>>>

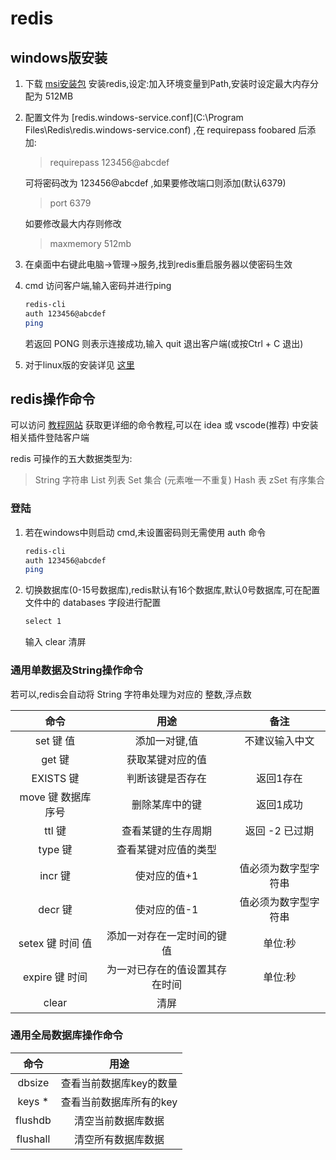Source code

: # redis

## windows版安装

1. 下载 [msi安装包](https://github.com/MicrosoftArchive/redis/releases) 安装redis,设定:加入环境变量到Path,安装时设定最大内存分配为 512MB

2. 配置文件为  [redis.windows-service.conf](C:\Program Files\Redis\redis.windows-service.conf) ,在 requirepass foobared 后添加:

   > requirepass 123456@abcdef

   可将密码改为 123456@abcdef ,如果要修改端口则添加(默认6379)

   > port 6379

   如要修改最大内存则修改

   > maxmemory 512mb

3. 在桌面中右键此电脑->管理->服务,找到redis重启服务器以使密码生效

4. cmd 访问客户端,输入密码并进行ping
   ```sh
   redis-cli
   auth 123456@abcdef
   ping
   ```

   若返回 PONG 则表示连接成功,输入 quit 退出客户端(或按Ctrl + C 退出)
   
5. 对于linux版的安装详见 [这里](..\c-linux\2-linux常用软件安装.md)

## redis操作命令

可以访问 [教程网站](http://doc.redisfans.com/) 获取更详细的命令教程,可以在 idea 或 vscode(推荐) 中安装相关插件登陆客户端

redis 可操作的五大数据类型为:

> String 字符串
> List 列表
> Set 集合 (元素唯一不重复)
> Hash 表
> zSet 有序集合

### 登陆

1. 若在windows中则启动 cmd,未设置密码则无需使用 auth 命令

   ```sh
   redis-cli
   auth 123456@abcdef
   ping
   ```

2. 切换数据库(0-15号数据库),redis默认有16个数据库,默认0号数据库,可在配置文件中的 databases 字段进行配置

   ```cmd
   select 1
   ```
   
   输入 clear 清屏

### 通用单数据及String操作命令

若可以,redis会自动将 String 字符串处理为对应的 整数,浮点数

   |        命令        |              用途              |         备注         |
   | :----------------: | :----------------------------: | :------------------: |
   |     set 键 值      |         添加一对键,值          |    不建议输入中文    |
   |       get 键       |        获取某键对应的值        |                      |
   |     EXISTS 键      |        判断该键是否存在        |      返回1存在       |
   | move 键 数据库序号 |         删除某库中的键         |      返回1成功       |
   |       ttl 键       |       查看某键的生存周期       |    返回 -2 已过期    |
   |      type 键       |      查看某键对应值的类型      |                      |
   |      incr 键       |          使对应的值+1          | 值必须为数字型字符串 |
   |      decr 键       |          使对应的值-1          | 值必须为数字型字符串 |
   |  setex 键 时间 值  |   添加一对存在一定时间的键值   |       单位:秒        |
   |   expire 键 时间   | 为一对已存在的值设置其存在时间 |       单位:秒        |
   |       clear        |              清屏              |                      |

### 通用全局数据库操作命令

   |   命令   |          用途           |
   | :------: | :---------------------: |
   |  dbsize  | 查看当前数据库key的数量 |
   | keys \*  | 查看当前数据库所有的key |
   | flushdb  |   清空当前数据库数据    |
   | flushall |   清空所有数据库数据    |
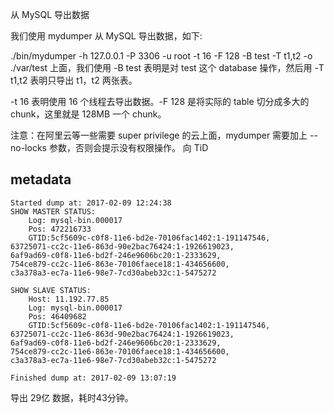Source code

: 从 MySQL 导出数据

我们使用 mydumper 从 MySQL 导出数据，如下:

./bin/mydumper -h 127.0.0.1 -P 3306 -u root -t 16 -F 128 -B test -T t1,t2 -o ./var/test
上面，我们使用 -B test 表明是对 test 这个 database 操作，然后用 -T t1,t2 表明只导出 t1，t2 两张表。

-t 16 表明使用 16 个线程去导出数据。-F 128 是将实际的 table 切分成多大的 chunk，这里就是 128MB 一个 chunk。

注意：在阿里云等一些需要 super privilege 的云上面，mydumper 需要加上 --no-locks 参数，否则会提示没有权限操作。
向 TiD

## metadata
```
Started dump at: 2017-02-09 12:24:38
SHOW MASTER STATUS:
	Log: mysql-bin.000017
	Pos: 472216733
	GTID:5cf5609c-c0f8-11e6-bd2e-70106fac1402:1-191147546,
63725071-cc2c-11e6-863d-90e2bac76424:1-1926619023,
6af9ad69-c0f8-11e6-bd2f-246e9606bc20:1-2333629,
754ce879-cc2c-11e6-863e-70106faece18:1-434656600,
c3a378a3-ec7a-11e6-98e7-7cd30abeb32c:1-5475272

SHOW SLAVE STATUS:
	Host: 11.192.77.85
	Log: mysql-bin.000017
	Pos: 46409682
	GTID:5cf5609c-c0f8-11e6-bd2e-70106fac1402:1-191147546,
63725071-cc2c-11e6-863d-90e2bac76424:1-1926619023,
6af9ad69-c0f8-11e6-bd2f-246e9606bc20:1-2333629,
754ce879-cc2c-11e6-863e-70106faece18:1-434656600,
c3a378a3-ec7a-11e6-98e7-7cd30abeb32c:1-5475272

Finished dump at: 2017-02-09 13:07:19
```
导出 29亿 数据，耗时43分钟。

<<<

Task details: Read the entries and select each line where the word "使对应的值" is found.

Output below:
   |      incr 键       |          使对应的值+1          | 值必须为数字型字符串 |
   |      decr 键       |          使对应的值-1          | 值必须为数字型字符串 |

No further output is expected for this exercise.